Further, of these 42 patients, only 9 patients had a 20% improvement in swollen joint count, and only 8 patients had a 20% improvement in tender joint count by 24 weeks. The median percentage improvement in tender joint counts for these 42 individuals was −29.7% (interquartile range −75%, 0%). The median percentage improvement in swollen joint counts for these 42 patients was −12.7% (IQR −44.6%, 12.6%).

The cross-tabulation results of Table 4 and the closer inspection above of the 65 patients suggest the reason that joint counts do not enter into logistic regression models developed through an automatic selection approach¹². In addition, a cross-tabulation of the ACR20 improvement response with our PsAJAI dichotomized at a cutpoint of 5 showed that 39 out of 45 patients (86.7%) classified as not responding using the ACR20, but responding on PsAJAI, were in the active-drug group, while 9 of the 12 patients (75%) classified as responding on the ACR20 but not on our PsAJAI indicator were in the placebo group. This suggests a potential advantage of the PsAJAI over the ACR20 as well as the ACR30 criteria.

Domain and percentage change models

In our first report¹², we found that the areas under the curves for our domain and percentage change models developed based on primarily statistical considerations were 0.821, 0.892, and 0.826 (domain) and 0.836, 0.851, and 0.820 (percentage change) under external and additional validations using the baseline and interim data from the 3 trials. A comparison of the areas under the curves in Table 3 for our LR-ACR30 index with the above areas under the curves shows no strong evidence against using the LR-ACR30 index and subsequently the PsAJAI as a response index for clinical trials in PsA.
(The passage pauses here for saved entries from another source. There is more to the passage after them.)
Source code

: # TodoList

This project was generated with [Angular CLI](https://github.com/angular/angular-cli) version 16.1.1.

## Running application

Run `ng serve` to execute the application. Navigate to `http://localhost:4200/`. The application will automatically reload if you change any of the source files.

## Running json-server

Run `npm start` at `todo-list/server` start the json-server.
Additionally, we compared our previously derived domain and percentage change models to the various ACR and PsARC criteria and binary indicators. This comparison was performed on the same 421 patients used in Tables 1 and 2. Table 6 presents the results for these previously derived models based on dichotomization using the same strategy employed earlier for choosing cutpoints for the LR-ACR30 index. It is apparent that LR-ACR30c1 dichotomization produces sensitivity results similar to those for the domain and percentage change models dichotomized under the same “c1” strategy (Table 2). Additionally, both the LR-ACR30c2 dichotomization and the PsAJAI dichotomization at the previously chosen cutpoint of 5 produced specificities (both 0.84) that were better than those obtained from the “c2” dichotomization of the domain and percentage change models. They produced sensitivities lower than or equal to (both 0.74) those from the “c2” dichotomizations of the domain and percentage change models, respectively. These comparisons again suggest that the LR-ACR30 index and the simplified PsAJAI version of it perform comparably to those models, whether based on percentage change or difference, that were derived on the basis of primarily statistical considerations. However, the PsAJAI is easier to implement in clinical practice.